1 Ekim 2012 Pazartesi

Seninim - Maureen Smith (The Brand Clan #1)


Kitabın Adı: Seninim
Yazar: Maureen Smith
Orijinal Adı: Whatever You Like  
Çeviri: Dilek Kodal
Yayınevi: Ephesus Yayınları
Sayfa Sayısı: 302
Yayın Yılı: 2012
Seri: The Brand Clan Series #1

Seri Sıralaması:
#1 Whatever You Like / Seninim (Roderick&Lena)
#2 Anyway You Want It (Remington&Zandra)


"Arzular karanlık çöktükten sonra daha derinden alev alır..."

Bu kitapla başım dertte... :) İlk olarak çıktığında kapağına bayılmıştım, konusunu beğenmiştim, almayı çok istiyordum ama bir türlü alamadım... Daha sonra hakkında çok güzel yorumlar okudum, daha da çok heveslendim ama yine alamadım. Neyse en sonunda alabildim, birkaç saat içinde okudum ve bitirdim!.. Ama aradan haftalar geçmiş olmasına rağmen yorum yazamadım... 

Neyse ki şuan buradayımmm ve bu güzel kitap hakkında yazabilirimmm :)
Gerçekten son zamanlarda okuduğum en akıcı kitaplardan biriydi. Bu konuda hem yazarı hem de başarısından ötürü çevirmeni ve dolayısıyla Ephesus Yayınları'nı tebrik ediyorum... Hiçbir kısmında kitabı bırakayım da biraz ara vereyim demedim, su gibi aktı gitti

Lena kızımız gündüzleri iş kadını olarak bir enstitüde çalışmakta, bağış toplamakta;  geceleri ise kardeşiyle kendisine babalık yapmış büyükbabasının iyi bir bakım evinde kalmasını sağlamak ve bakım masraflarını karşılayabilmek için
zengin veya ünlü kişilere davetlerde eşlik etmektedir . Ancak işin içinde cinsel hiçbir hizmet bulunmamakta, Lena sadece davetlerde müşterilerine eşlik edip, davetten sonra yolunu ayırmaktadır. Çalıştığı yerin kuralı olarak da müşterileriyle arasına cinsellik konusunda sınır koymak zorundadır. Bu kuralı sadece bir kere çiğnemiş ve sonucunda da çok kırılmıştır. 

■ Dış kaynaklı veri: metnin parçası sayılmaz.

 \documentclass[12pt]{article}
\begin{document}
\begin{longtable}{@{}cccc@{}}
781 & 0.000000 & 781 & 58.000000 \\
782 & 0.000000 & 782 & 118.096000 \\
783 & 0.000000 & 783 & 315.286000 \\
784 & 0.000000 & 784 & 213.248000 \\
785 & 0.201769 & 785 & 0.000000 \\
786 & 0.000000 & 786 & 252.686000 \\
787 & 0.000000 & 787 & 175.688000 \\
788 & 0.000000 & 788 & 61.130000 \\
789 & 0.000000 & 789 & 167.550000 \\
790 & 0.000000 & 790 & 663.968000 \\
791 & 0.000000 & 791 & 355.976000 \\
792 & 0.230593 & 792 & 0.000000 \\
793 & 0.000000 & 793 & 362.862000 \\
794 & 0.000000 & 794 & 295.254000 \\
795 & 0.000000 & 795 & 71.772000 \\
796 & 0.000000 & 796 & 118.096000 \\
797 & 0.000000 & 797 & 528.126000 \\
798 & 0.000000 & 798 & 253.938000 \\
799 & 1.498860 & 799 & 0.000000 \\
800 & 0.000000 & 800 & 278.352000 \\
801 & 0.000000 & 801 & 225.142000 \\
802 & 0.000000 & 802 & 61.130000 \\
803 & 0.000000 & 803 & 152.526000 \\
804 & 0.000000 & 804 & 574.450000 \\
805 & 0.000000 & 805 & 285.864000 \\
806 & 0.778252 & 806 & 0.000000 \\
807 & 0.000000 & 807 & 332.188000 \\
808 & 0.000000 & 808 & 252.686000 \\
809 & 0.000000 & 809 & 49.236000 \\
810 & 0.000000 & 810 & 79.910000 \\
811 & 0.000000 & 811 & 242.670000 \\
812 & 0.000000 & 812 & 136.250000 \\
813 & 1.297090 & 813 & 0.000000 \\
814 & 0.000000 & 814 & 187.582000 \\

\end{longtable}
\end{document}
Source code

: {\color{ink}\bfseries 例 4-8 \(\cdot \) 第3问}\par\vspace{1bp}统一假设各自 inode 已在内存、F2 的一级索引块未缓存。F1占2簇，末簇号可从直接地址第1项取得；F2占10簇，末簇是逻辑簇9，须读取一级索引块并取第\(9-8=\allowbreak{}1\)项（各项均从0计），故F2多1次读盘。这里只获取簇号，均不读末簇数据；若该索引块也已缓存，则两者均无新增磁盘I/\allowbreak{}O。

Çalıştığı yerin sahibi Zandra'nın çocukluk arkadaşı ve zengin ve de klişelerden uzak olarak siyahi olan oğlumuz Roderick; Japon iş adamları için düzenlediği davet için ondan yardım ister.  Lena kızımız esprili, güzel ve zeki biri olduğu için de çok talep edilen bir kişidir. Zandra bu işe onu uygun görür... Roderick de Lena'nın bu yönlerinden çok etkilenir ve onu elde etmeye daha o geceden karar verir. Kızımız Japon iş adamlarını bile kendine hayran bırakmıştır. 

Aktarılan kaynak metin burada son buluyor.